Welcome to the dark corner of BIOS reverse engineering, code injection and various modification techniques only deemed by those immensely curious about BIOS

Friday, July 20, 2012

Thoughts on Having Access to Official BIOS Source Code

I have access to official AMI BIOS Core8 source code for more than a year now,
due to one of my work. I think it's good to share the ups and downs of having access to such source code. 

It's nice to have BIOS source code at your hand because you can do a lot of things.
However, having access to the source code doesn't equal understanding the code any better. 
It's quite a steep learning curve to understand how to use the development tools and 
also some code requires you to understand various hardware protocol to have a sense on it. 

Of course, having reversed some BIOS binaries helped me. But, it also produces unwanted effects.
Sometimes, I tend to use "binary surgical" approach instead of trying to use the existing development tools, 
which in the end produces ugly kludge. It takes sometime for me to get used to the development tools.
Overall, though I can say that I learned a lot from the source code.

Saturday, July 7, 2012

The Mebromi BIOS Rootkit Hype: An adapted version of Kris Kaspesky ISA ROM shell coders?

Is the Mebromi BIOS Rootkit hype is based on an adapted version of Kris Kaspesky ISA ROM shell coders?

Well, this is probably one of the most hillarious thing that ever happened if it's true. I need to investigate further. I cannot say for sure until further evidence confirm my suspicion. From quick glimpse, it looks like infecting the IVT of Windows XP (probably I'm wrong) . So, stay tuned!

Friday, July 6, 2012

Tweeting New Articles

I'm starting to tweet link to articles I'm writing. I've been too busy lately. Probably that should be enough for sometime. You could follow the update over at twitter @Pinczakko. Of course, this blog will still be more in-depth.
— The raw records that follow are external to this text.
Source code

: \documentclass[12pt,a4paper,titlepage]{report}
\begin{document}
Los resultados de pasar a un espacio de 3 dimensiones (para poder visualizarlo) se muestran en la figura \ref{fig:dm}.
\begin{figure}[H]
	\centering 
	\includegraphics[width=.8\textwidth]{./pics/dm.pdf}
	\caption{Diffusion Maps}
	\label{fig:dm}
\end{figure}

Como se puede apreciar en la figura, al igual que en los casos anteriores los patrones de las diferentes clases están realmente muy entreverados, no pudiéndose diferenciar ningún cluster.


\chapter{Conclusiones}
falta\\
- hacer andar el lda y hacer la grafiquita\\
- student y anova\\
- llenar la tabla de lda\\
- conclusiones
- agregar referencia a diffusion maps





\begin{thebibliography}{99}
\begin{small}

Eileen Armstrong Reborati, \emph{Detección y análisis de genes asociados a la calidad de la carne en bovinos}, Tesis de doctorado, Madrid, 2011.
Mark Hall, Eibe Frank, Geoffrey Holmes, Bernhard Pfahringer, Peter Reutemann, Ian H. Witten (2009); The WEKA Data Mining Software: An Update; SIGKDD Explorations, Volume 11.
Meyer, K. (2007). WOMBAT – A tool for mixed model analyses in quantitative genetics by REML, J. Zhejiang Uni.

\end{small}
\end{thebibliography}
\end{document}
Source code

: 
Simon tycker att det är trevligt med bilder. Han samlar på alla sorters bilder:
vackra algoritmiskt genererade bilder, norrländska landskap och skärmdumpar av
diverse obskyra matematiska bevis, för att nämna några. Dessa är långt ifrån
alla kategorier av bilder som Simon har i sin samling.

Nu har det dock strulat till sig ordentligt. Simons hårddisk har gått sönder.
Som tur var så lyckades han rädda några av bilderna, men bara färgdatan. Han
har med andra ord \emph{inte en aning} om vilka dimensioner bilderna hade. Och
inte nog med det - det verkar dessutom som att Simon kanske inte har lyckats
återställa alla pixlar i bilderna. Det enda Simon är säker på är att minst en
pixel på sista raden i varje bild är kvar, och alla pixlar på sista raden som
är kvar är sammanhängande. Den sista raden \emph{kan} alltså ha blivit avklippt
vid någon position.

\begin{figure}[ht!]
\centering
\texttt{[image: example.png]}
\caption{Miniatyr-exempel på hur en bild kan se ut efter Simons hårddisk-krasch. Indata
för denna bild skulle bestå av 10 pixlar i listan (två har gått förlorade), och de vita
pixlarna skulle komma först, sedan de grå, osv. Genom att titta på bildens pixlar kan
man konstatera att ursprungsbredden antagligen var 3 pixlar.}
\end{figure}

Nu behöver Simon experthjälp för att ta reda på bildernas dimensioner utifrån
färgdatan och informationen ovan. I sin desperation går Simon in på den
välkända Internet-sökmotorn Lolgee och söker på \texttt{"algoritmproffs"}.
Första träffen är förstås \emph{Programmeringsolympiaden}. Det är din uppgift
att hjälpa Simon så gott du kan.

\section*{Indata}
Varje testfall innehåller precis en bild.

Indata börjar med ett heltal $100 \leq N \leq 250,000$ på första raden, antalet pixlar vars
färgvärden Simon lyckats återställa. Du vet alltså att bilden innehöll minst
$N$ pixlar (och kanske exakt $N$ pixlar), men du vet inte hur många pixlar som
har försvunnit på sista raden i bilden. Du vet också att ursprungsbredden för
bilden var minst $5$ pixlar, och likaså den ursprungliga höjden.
Implanting malicious hardware

After reading this and this over at Bunnie's blog, I came to think that how easy someone can "implant" malicious hardware anywhere in the supply chain before the hardware reaches it's destination. Ball Grid Array chips are complex beast to work with physically. But, with the BGA reballing tool, even a complex chip like that could be replaced with ease (quote from Bunnie's blog):
Before seeing this, I was under the impression that reballing was an involved process, but with this jig the operator could strip and reball a chip in under a few minutes, which translates to a labor cost of a couple dozen cents
This is insane. In PC motherboard, the chipset is mostly in BGA packaging. Flash ROM chips these days are back in the old "DIP" (Dual In-line Package), so it's quite easy to work with. But, to think that even BGA chips could be altered with ease is just mind boggling.

Monday, July 2, 2012

Malicious Code Execution in PCI Expansion ROM Article

The "Malicious Code Execution in PCI Expansion ROM" article is up. You could read it over at: http://resources.infosecinstitute.com/pci-expansion-rom/.

It's a mix of old and new things; from what we have known from the old PCI expansion ROM as mentioned in PCI specification and new "feature" added by the PCI firmware spec.